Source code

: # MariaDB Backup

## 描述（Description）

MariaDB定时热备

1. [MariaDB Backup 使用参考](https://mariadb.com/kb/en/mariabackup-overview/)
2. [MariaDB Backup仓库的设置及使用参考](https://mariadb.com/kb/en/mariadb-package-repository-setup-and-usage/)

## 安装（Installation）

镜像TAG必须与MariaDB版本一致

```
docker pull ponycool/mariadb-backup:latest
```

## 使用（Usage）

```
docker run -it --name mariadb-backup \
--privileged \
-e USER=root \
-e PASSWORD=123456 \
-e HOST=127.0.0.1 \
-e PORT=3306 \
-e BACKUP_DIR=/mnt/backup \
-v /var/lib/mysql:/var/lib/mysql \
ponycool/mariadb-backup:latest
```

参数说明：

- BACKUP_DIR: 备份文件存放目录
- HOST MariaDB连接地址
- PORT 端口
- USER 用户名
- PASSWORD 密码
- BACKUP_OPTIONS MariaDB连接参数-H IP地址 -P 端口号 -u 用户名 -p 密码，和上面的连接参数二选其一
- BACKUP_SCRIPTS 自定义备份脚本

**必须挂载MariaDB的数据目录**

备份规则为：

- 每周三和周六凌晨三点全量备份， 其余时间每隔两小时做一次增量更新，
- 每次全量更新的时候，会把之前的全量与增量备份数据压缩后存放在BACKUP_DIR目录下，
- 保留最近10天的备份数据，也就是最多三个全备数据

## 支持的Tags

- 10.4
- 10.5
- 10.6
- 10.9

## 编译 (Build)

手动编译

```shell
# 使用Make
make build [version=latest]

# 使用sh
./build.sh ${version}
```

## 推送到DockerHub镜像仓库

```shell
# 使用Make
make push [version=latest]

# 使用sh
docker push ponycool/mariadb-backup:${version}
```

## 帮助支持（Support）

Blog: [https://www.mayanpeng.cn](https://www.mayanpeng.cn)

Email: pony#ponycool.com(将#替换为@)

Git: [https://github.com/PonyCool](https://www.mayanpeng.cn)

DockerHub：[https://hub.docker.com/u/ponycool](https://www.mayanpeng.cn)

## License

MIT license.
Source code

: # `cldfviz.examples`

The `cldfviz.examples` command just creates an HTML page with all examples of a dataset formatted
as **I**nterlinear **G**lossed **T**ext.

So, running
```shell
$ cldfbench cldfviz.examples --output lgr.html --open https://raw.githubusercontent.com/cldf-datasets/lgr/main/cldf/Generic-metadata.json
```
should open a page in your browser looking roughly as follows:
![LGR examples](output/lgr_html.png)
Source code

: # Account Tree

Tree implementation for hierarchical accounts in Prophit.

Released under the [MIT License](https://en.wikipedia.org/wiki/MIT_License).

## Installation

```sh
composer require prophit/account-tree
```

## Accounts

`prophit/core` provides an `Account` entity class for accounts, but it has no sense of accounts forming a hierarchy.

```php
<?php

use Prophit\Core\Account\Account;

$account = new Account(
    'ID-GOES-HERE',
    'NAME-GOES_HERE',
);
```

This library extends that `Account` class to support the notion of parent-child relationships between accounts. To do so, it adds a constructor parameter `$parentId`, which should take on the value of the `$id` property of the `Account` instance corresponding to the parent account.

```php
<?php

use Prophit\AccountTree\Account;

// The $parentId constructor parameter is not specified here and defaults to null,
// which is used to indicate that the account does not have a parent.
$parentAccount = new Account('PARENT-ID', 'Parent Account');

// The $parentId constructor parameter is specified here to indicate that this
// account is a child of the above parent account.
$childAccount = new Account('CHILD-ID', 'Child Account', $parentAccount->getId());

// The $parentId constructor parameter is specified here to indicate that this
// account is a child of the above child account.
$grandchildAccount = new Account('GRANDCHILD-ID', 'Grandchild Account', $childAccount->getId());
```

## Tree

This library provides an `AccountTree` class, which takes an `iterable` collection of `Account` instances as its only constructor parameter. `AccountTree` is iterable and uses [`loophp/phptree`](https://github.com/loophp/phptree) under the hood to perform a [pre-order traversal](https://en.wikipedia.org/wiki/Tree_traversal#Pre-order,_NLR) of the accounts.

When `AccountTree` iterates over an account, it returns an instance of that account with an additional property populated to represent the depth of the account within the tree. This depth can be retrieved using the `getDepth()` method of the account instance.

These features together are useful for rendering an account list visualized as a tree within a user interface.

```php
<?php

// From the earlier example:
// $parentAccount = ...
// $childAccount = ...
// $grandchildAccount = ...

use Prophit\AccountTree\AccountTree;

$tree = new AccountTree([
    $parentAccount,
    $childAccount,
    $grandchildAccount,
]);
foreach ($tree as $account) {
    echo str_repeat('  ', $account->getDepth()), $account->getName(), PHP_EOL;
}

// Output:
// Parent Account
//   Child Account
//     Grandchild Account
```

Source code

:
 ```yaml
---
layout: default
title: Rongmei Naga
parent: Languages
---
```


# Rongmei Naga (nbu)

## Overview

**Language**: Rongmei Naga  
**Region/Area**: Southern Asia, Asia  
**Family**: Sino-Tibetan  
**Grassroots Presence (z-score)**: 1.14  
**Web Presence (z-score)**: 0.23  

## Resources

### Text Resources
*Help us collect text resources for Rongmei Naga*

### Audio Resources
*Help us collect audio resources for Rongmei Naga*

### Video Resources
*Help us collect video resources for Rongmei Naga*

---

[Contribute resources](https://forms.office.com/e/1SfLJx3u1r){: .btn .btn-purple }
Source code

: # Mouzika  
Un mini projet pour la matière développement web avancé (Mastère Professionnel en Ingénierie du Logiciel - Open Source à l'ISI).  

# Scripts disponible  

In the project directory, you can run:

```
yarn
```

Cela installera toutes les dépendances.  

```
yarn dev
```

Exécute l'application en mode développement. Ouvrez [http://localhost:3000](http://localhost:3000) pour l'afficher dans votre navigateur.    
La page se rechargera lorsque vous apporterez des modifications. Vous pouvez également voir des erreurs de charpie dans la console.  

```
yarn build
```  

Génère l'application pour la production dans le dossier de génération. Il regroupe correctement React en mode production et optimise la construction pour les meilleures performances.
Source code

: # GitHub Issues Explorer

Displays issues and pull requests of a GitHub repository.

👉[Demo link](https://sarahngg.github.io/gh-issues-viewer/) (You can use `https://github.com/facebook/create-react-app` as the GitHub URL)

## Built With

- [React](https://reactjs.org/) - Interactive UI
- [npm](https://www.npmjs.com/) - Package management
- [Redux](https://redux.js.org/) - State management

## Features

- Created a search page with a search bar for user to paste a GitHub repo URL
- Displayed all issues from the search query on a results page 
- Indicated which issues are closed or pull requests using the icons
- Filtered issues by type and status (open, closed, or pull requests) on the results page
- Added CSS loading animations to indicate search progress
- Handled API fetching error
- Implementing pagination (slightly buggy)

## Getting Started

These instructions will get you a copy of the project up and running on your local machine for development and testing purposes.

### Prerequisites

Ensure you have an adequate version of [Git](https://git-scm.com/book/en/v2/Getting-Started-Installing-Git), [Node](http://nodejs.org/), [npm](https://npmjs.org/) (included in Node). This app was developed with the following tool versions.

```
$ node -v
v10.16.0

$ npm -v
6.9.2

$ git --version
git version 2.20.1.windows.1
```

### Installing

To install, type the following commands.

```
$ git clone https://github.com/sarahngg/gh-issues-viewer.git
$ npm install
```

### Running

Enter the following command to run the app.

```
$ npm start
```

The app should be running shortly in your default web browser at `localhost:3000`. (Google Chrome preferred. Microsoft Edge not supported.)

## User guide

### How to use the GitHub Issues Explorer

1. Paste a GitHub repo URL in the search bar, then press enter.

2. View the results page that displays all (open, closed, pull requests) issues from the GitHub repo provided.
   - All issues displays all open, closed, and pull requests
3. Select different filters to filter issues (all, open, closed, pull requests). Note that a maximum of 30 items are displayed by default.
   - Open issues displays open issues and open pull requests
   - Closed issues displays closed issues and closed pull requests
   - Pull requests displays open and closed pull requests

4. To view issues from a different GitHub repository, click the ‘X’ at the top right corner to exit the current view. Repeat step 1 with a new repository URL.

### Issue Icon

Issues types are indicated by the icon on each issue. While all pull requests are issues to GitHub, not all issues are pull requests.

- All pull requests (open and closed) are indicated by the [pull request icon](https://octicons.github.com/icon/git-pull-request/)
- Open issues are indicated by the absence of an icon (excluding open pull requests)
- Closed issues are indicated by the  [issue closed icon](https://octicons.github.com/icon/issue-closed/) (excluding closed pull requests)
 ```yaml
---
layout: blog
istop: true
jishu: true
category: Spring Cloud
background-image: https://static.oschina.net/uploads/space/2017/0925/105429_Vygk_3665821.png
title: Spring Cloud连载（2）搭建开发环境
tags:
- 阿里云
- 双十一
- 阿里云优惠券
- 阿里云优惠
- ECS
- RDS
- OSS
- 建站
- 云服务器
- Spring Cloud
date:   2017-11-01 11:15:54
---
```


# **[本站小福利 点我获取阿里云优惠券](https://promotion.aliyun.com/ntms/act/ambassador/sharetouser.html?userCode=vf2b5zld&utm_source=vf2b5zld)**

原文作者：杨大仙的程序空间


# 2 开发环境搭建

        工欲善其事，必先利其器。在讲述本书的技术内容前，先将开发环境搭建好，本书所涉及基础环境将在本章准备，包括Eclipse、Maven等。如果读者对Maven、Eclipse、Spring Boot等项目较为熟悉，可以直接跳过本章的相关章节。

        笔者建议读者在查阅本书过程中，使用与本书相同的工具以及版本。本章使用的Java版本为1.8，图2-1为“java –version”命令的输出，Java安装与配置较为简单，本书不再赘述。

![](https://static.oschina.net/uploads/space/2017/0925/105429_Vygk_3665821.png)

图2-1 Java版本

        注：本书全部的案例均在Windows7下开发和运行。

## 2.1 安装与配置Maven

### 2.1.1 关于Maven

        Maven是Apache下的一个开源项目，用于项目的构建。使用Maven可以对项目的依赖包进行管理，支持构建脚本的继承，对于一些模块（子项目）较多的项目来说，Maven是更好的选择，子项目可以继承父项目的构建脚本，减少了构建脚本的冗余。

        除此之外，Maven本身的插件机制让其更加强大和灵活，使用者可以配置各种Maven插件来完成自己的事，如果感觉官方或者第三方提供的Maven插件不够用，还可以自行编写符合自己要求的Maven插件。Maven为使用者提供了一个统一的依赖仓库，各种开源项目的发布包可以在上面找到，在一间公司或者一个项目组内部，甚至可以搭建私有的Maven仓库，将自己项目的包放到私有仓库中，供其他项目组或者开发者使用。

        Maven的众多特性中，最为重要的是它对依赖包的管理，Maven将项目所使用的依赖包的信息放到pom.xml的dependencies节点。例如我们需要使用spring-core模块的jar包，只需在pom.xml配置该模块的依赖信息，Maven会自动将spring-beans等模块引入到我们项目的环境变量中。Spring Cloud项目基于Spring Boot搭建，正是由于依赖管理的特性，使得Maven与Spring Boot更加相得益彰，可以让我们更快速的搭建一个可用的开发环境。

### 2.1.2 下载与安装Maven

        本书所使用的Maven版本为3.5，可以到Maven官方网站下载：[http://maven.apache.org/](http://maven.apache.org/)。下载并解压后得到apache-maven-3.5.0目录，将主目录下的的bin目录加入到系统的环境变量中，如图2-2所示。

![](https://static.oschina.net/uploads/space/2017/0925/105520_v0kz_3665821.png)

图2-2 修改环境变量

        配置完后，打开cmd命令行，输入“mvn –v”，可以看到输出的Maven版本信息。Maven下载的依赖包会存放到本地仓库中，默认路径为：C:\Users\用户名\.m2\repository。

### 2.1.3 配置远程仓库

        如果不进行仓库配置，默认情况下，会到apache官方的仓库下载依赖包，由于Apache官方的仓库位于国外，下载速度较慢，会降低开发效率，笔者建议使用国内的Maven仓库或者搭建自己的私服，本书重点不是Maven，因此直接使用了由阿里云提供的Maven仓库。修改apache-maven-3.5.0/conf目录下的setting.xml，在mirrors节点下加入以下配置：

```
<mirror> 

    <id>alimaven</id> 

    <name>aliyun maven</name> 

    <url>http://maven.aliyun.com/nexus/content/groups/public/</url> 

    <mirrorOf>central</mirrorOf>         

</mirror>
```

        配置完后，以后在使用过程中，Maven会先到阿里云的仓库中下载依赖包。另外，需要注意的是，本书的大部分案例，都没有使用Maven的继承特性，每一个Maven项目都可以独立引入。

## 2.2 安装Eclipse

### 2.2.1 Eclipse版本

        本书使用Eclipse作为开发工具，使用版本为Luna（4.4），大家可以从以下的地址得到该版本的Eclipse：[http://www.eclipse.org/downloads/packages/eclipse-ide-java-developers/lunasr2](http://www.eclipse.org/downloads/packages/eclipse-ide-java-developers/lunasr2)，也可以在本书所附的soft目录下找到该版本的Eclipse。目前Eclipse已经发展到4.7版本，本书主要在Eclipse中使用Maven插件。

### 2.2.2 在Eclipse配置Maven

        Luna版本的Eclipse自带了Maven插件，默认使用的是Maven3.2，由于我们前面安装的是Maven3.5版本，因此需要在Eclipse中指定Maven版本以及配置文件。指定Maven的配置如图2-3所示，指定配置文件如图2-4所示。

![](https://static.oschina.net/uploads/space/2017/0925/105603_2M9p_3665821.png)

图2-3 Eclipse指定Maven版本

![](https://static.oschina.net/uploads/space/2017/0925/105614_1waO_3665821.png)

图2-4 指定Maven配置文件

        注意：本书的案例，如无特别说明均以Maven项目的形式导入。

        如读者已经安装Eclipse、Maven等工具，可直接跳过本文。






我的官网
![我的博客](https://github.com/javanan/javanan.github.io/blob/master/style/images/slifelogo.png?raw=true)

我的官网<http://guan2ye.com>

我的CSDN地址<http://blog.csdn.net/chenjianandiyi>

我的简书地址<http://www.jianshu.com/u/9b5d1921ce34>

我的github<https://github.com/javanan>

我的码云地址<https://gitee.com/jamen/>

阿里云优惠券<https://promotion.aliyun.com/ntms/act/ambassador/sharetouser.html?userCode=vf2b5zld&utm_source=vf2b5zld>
════
Search the entries for the word "mode", then list each line that holds it.

Exécute l'application en mode développement. Ouvrez [http://localhost:3000](http://localhost:3000) pour l'afficher dans votre navigateur.    
Génère l'application pour la production dans le dossier de génération. Il regroupe correctement React en mode production et optimise la construction pour les meilleures performances.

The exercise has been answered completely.